You were at Midway, you worked on Red Dead Redemption at Rockstar, and now you’re at Bungie. Are you at the point in your career where you feel like you’re pursuing a genre?
No I really don’t think that’s true. I think to further yourself as a designer, you have to pursue genres you’ve never worked on. I think I still have time to learn a lot before I make that kind of decision. The cool thing is that new genres keep coming out now. It gives people like you and me more options.
So in that vein, a lot of people in the audience may want to know what we do. A lot of people think we go in to work and just come up with cool shit every day. So I’m gonna rapid fire some questions at you. Give me a one sentence answer to each one.

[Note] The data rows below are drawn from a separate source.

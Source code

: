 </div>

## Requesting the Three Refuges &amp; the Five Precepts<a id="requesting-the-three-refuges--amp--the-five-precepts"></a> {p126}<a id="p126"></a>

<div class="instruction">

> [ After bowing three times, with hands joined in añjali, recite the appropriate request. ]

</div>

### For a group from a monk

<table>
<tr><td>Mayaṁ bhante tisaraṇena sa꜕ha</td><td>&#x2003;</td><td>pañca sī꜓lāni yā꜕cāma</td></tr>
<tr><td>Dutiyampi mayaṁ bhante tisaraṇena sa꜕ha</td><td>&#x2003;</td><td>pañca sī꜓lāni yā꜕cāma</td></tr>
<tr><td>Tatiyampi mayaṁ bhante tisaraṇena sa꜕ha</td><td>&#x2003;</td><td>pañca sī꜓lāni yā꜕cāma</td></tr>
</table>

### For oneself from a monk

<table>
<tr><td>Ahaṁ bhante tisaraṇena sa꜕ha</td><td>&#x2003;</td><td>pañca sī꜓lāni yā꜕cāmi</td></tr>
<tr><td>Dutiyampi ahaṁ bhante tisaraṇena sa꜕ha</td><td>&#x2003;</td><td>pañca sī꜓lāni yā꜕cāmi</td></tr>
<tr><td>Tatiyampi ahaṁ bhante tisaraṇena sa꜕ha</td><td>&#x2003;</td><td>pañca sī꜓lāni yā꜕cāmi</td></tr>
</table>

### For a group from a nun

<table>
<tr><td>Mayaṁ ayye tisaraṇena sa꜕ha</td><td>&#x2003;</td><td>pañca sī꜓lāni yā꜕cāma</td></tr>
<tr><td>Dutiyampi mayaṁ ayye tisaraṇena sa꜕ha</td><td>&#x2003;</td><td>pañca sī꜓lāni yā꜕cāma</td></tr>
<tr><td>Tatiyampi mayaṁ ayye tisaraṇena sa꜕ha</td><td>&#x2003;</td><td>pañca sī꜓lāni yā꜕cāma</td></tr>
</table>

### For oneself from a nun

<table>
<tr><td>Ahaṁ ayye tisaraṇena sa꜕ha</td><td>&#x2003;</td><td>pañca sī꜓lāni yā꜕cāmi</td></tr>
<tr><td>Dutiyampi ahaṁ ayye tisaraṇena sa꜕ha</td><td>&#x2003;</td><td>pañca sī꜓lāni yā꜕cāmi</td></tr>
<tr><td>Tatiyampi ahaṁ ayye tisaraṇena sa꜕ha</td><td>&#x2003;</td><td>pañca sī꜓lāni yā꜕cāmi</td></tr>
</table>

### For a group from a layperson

Say you’re making a game like Red Dead, for example. You’re in the prototype phase. Nothing is nailed down yet. What is your day?
Thinking about ideas in my head…in the case of Red Dead… they have an overarching story. They give you A to B of the story, and roughly block out the events to connect those story points. If you want to think of it like film, it’s like a moving storyboard. Rough art, no effects, etc. Sorry, that was more than one sentence.

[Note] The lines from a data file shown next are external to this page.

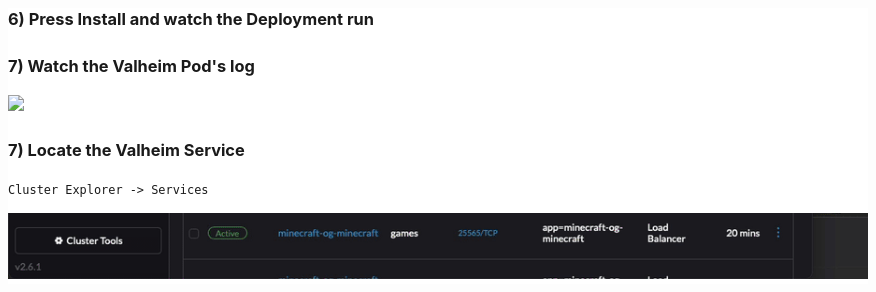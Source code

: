 
### 6) Press Install and watch the Deployment run

### 7) Watch the Valheim Pod's log 

<img src="../../assets/Deploy-Minecraft-5-log.gif" width="900">

### 7) Locate the Valheim Service

    Cluster Explorer -> Services

<img src="../../assets/Deploy-Minecraft-6-Service.gif" width="900">
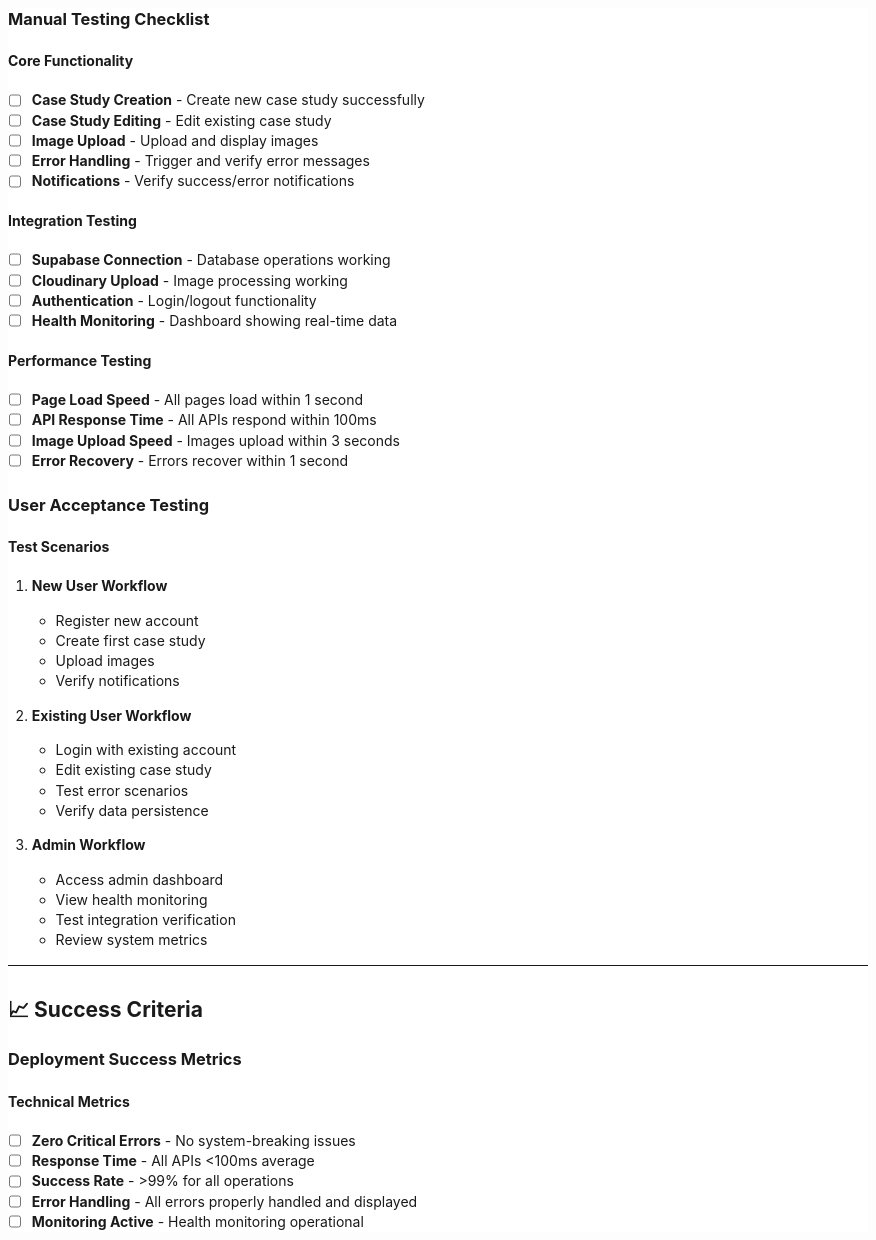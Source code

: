 ### Manual Testing Checklist

#### Core Functionality
- [ ] **Case Study Creation** - Create new case study successfully
- [ ] **Case Study Editing** - Edit existing case study
- [ ] **Image Upload** - Upload and display images
- [ ] **Error Handling** - Trigger and verify error messages
- [ ] **Notifications** - Verify success/error notifications

#### Integration Testing
- [ ] **Supabase Connection** - Database operations working
- [ ] **Cloudinary Upload** - Image processing working
- [ ] **Authentication** - Login/logout functionality
- [ ] **Health Monitoring** - Dashboard showing real-time data

#### Performance Testing
- [ ] **Page Load Speed** - All pages load within 1 second
- [ ] **API Response Time** - All APIs respond within 100ms
- [ ] **Image Upload Speed** - Images upload within 3 seconds
- [ ] **Error Recovery** - Errors recover within 1 second

### User Acceptance Testing

#### Test Scenarios
1. **New User Workflow**
   - Register new account
   - Create first case study
   - Upload images
   - Verify notifications

2. **Existing User Workflow**
   - Login with existing account
   - Edit existing case study
   - Test error scenarios
   - Verify data persistence

3. **Admin Workflow**
   - Access admin dashboard
   - View health monitoring
   - Test integration verification
   - Review system metrics

---

## 📈 Success Criteria

### Deployment Success Metrics

#### Technical Metrics
- [ ] **Zero Critical Errors** - No system-breaking issues
- [ ] **Response Time** - All APIs <100ms average
- [ ] **Success Rate** - >99% for all operations
- [ ] **Error Handling** - All errors properly handled and displayed
- [ ] **Monitoring Active** - Health monitoring operational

So that happens, and the overall ideas are now approved. Now it’s time to write specific design documents for the publisher.
That’s the type of work I like to bring home. I actually do my best thinking…[laughs]… in the shower. So I’ll think it out and just bring it in the next day and iterate on the ideas with another designer.
So let’s talk about the meat of it. The gameplay is approved. It’s production time. They say, hey Danny, we have to make like 20 levels in 8 months.
At that point, you ‘re not in your own bubble anymore. You gotta talk to programmers and artists. You basically become PR for your own ideas, selling your ideas to the team.
Kind of the positive side of workplace politics, right?
Yeah that’s one of my favorite parts. If you’re a designer, and you just sit at your desk, you don’t get nearly as much help as the guys who are willing to walk around and talk face to face.
So, a lot of people talk about how the economy of console games is becoming sort of impossible. With reselling of used discs, with competition from phones, with embedded Facebook/web games. You get the point. What is the future business model for console games?
If I had my way, the next generation of consoles will all have digital distribution. That’ll stop a lot of the bleeding from used games sales, but it’s mostly the ease of use for me. I remember how, when I got an iPhone, I could just get music by going on my phone and clicking download. And the same is true for Apps.
In my last post, I talked a lot about how people that…well… have a life, play video games. Tradition says that 10 hours is a good length for a single player console game. Is that still true in this day and age?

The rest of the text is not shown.